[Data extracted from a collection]
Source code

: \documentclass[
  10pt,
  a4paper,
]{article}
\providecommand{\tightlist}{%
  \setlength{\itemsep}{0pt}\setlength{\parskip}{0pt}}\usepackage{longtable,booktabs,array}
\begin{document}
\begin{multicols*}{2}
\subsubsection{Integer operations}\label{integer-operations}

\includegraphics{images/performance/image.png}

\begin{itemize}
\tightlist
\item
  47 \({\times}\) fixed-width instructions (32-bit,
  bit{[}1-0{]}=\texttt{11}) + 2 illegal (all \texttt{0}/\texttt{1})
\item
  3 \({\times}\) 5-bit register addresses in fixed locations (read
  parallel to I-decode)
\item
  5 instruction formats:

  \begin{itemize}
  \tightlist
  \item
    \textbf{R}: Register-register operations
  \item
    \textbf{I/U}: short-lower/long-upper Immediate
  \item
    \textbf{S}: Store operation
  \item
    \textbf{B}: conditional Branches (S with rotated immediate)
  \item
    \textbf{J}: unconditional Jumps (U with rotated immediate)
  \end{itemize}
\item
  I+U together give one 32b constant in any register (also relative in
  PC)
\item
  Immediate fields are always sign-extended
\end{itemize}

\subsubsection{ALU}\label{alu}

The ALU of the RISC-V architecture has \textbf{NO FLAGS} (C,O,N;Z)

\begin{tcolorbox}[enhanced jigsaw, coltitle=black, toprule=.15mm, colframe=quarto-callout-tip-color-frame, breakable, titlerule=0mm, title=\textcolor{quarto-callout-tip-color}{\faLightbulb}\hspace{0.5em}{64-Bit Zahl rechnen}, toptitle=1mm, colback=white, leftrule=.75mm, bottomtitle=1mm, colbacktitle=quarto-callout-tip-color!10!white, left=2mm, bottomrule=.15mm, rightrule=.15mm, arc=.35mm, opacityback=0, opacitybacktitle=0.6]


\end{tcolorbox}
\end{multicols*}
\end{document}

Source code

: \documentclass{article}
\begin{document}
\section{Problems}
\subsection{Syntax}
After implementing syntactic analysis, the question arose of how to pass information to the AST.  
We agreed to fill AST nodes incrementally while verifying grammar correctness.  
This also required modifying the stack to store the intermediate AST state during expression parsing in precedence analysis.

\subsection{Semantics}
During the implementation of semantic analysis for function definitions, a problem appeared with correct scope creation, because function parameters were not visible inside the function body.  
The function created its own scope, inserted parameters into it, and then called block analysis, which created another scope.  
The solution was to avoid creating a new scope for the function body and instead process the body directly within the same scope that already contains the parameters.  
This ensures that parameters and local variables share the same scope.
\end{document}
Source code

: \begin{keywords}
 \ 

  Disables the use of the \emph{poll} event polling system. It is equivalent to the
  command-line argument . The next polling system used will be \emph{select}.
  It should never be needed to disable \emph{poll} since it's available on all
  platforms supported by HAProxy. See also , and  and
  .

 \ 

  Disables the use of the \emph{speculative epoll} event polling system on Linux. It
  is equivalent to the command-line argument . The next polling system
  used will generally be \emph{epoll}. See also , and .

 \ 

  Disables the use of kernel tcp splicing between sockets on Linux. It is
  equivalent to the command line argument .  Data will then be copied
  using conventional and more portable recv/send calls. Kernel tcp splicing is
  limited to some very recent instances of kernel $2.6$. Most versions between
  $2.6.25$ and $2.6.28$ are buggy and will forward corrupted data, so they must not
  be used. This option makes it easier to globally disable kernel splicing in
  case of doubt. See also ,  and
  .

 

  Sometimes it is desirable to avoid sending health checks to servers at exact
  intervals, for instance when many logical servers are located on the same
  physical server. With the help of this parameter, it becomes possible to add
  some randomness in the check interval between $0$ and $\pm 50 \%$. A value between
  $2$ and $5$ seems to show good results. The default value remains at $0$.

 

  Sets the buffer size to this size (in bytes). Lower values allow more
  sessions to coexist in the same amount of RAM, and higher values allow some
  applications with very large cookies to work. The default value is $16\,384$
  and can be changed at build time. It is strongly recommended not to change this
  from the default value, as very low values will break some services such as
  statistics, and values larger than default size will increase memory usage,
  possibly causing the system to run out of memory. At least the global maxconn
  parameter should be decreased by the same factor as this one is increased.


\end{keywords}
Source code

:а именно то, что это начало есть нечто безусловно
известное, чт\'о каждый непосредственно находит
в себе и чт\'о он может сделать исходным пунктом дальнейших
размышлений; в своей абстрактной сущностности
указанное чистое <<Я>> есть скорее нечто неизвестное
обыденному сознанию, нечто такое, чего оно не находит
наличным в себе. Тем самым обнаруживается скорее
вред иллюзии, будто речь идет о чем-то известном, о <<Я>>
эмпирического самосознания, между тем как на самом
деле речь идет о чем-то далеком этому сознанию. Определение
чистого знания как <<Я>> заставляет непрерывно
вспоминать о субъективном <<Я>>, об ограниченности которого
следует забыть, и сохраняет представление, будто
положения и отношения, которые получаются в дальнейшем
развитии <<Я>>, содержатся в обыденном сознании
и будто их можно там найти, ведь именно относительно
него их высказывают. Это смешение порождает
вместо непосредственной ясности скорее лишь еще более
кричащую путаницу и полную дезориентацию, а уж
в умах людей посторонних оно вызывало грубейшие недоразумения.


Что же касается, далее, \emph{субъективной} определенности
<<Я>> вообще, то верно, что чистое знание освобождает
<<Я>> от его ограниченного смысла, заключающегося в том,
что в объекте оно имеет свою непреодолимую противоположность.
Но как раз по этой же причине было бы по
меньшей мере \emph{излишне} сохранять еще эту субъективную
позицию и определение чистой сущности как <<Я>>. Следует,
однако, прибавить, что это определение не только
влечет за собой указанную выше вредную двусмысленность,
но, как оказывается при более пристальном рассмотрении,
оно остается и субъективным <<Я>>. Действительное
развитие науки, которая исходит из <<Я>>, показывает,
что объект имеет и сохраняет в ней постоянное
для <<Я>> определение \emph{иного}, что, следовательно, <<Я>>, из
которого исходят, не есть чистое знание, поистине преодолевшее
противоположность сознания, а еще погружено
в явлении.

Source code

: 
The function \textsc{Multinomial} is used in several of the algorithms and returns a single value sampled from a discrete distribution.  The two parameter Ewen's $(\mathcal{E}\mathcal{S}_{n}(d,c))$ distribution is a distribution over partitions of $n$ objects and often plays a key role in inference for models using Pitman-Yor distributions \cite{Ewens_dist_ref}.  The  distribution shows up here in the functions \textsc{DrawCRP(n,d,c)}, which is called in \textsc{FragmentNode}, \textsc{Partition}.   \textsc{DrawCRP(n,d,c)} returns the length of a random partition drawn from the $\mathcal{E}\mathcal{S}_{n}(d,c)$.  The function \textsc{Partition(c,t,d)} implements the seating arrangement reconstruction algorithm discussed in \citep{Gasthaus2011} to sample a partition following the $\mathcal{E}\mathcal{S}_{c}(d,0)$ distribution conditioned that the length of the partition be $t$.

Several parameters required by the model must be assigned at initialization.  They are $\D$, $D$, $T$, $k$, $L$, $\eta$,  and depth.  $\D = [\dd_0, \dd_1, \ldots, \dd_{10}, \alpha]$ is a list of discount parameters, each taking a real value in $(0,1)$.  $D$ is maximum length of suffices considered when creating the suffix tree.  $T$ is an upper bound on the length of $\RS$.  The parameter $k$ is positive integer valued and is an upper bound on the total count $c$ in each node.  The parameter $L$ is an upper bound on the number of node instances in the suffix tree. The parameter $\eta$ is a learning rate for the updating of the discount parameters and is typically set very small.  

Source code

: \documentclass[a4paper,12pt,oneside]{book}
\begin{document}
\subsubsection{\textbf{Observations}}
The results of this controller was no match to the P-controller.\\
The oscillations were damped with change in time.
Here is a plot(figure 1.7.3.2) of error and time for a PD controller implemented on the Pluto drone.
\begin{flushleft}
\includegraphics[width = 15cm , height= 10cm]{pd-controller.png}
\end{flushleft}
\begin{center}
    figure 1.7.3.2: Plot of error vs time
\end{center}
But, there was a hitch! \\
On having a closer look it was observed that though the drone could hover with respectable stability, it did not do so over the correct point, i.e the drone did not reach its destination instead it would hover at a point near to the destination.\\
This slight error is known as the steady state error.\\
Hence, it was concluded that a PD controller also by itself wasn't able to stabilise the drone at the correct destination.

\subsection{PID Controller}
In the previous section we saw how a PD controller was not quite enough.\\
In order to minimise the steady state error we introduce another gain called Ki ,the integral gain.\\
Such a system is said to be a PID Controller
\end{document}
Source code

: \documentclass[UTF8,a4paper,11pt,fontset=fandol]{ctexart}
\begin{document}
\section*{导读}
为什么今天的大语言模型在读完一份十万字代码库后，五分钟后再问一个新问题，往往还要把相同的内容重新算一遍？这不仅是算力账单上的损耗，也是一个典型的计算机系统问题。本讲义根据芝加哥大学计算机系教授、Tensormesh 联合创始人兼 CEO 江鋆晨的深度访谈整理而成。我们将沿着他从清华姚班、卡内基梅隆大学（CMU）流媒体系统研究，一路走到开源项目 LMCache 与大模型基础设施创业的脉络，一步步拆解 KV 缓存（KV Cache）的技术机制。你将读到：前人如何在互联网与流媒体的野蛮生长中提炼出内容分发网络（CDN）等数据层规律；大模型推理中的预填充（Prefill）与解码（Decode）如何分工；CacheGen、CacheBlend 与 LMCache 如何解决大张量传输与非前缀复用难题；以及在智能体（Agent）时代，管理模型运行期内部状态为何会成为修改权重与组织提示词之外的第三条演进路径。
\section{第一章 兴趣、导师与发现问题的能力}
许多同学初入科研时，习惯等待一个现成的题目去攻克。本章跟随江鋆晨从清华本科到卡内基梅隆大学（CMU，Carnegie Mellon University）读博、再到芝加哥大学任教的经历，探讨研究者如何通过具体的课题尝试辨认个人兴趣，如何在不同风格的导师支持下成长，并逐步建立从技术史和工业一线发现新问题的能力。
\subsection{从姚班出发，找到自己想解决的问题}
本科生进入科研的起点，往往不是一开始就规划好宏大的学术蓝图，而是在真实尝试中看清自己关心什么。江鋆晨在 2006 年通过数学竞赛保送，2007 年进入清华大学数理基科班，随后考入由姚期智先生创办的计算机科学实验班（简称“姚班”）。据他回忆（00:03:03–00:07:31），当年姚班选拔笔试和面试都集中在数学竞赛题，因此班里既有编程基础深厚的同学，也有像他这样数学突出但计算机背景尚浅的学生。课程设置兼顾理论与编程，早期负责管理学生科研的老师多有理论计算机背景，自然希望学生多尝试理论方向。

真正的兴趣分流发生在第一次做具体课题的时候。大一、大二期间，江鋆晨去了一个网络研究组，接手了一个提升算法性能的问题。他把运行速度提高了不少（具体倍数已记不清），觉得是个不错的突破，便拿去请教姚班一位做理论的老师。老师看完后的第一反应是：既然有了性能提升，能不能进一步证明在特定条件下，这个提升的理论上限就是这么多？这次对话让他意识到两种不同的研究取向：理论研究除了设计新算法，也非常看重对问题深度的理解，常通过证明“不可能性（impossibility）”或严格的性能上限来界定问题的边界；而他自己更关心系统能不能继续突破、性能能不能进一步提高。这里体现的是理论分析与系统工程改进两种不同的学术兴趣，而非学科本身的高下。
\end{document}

(Task to carry out): Return, unchanged, the run of lines above that opens with the line containing "It should never" and closes with the line containing "известное, чт\'о каждый". Include both.

(Solution to this task):
  It should never be needed to disable \emph{poll} since it's available on all
  platforms supported by HAProxy. See also , and  and
  .

 \ 

  Disables the use of the \emph{speculative epoll} event polling system on Linux. It
  is equivalent to the command-line argument . The next polling system
  used will generally be \emph{epoll}. See also , and .

 \ 

  Disables the use of kernel tcp splicing between sockets on Linux. It is
  equivalent to the command line argument .  Data will then be copied
  using conventional and more portable recv/send calls. Kernel tcp splicing is
  limited to some very recent instances of kernel $2.6$. Most versions between
  $2.6.25$ and $2.6.28$ are buggy and will forward corrupted data, so they must not
  be used. This option makes it easier to globally disable kernel splicing in
  case of doubt. See also ,  and
  .

 

  Sometimes it is desirable to avoid sending health checks to servers at exact
  intervals, for instance when many logical servers are located on the same
  physical server. With the help of this parameter, it becomes possible to add
  some randomness in the check interval between $0$ and $\pm 50 \%$. A value between
  $2$ and $5$ seems to show good results. The default value remains at $0$.

 

  Sets the buffer size to this size (in bytes). Lower values allow more
  sessions to coexist in the same amount of RAM, and higher values allow some
  applications with very large cookies to work. The default value is $16\,384$
  and can be changed at build time. It is strongly recommended not to change this
  from the default value, as very low values will break some services such as
  statistics, and values larger than default size will increase memory usage,
  possibly causing the system to run out of memory. At least the global maxconn
  parameter should be decreased by the same factor as this one is increased.


\end{keywords}
Source code

:а именно то, что это начало есть нечто безусловно
известное, чт\'о каждый непосредственно находит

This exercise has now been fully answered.